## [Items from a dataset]
■ ■ ■ ■ ■ ■ ■

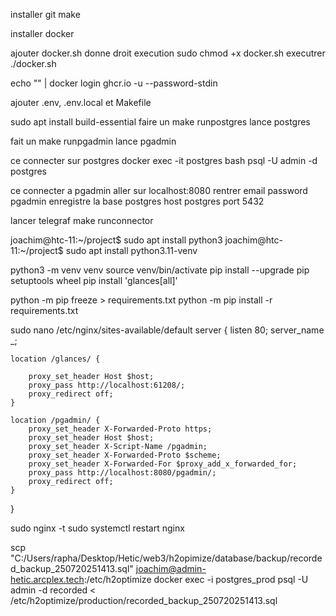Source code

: installer git make 

installer docker 

ajouter docker.sh 
donne droit execution sudo chmod +x docker.sh
executrer ./docker.sh

echo "<TOKEN>" | docker login ghcr.io -u <USERNAME> --password-stdin

ajouter .env, .env.local et Makefile 

sudo apt install build-essential
faire un make runpostgres lance postgres 

fait un make runpgadmin lance pgadmin 

ce connecter sur postgres 
docker exec -it postgres bash 
psql -U admin -d postgres

ce connecter a pgadmin 
aller sur localhost:8080
rentrer email password pgadmin 
enregistre la base postgres host postgres port 5432


lancer telegraf 
make runconnector

joachim@htc-11:~/project$ sudo apt install python3
joachim@htc-11:~/project$ sudo apt install python3.11-venv


python3 -m venv venv
source venv/bin/activate
pip install --upgrade pip setuptools wheel
pip install 'glances[all]'

python -m pip freeze > requirements.txt
python -m pip install -r requirements.txt


sudo nano /etc/nginx/sites-available/default
server {
    listen 80;
    server_name _;

    location /glances/ {

        proxy_set_header Host $host;
        proxy_pass http://localhost:61208/;
        proxy_redirect off;
    }

    location /pgadmin/ {
        proxy_set_header X-Forwarded-Proto https;
        proxy_set_header Host $host;
        proxy_set_header X-Script-Name /pgadmin;
        proxy_set_header X-Forwarded-Proto $scheme;
        proxy_set_header X-Forwarded-For $proxy_add_x_forwarded_for;
        proxy_pass http://localhost:8080/pgadmin/;
        proxy_redirect off;
    }
}




sudo nginx -t
sudo systemctl restart nginx


scp "C:/Users/rapha/Desktop/Hetic/web3/h2opimize/database/backup/recorded_backup_250720251413.sql" joachim@admin-hetic.arcplex.tech:/etc/h2optimize
docker exec -i postgres_prod psql -U admin -d recorded < /etc/h2optimize/production/recorded_backup_250720251413.sql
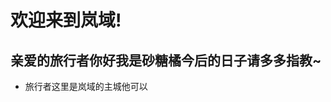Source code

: # 欢迎来到岚域!
## 亲爱的旅行者你好我是砂糖橘今后的日子请多多指教~
- 旅行者这里是岚域的主城他可以


<!--stackedit_data:
eyJoaXN0b3J5IjpbMTYzMjE5MTEyNSw0OTUxMTQ3OTYsOTk1ND
k1NTQxXX0=
-->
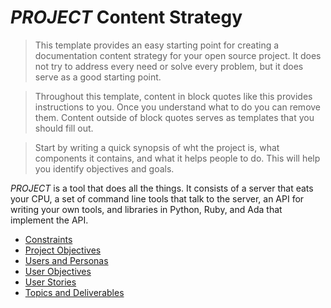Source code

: # *PROJECT* Content Strategy

> This template provides an easy starting point for creating a
> documentation content strategy for your open source project.
> It does not try to address every need or solve every problem,
> but it does serve as a good starting point.

> Throughout this template, content in block quotes like this
> provides instructions to you. Once you understand what to do
> you can remove them. Content outside of block quotes serves
> as templates that you should fill out.

> Start by writing a quick synopsis of wht the project is,
> what components it contains, and what it helps people to
> do. This will help you identify objectives and goals.

*PROJECT* is a tool that does all the things. It consists of
a server that eats your CPU, a set of command line tools that
talk to the server, an API for writing your own tools, and
libraries in Python, Ruby, and Ada that implement the API.

* [Constraints](constraints.html)
* [Project Objectives](project.html)
* [Users and Personas](personas.html)
* [User Objectives](objectives.html)
* [User Stories](stories.html)
* [Topics and Deliverables](topics.html)



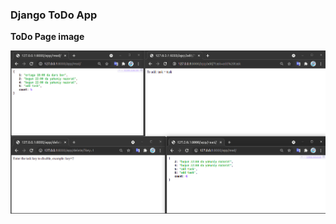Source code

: ### Django ToDo App

**ToDo Page image**

![Page image](https://github.com/JavohirJalilov/TodoApp/raw/master/page_todo.png)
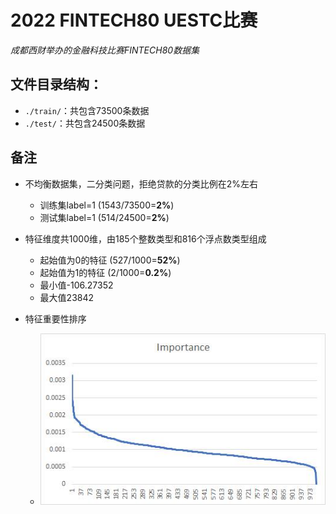 # 2022 FINTECH80 UESTC比赛
*成都西财举办的金融科技比赛FINTECH80数据集*

## 文件目录结构：
- `./train/`：共包含73500条数据
- `./test/`：共包含24500条数据

## 备注
- 不均衡数据集，二分类问题，拒绝贷款的分类比例在2%左右
	- 训练集label=1 (1543/73500=**2%**)
	- 测试集label=1 (514/24500=**2%**)

- 特征维度共1000维，由185个整数类型和816个浮点数类型组成
	- 起始值为0的特征 (527/1000=**52%**)
	- 起始值为1的特征 (2/1000=**0.2%**)
	- 最小值-106.27352
	- 最大值23842

- 特征重要性排序
	- ![图片](./importance.jpg)
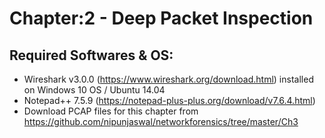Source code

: # 	Chapter:2 - Deep Packet Inspection
##	Required Softwares & OS:

- Wireshark v3.0.0 (https://www.wireshark.org/download.html) installed on Windows 10 OS / Ubuntu 14.04
- Notepad++ 7.5.9 (https://notepad-plus-plus.org/download/v7.6.4.html)
- Download PCAP files for this chapter from https://github.com/nipunjaswal/networkforensics/tree/master/Ch3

■ ■ ■ ■ ■ ■ ■

## [Problem statement]
Write out every line of the data that holds the word "github".

## [Written answer]
![Page image](https://github.com/JavohirJalilov/TodoApp/raw/master/page_todo.png)
- Download PCAP files for this chapter from https://github.com/nipunjaswal/networkforensics/tree/master/Ch3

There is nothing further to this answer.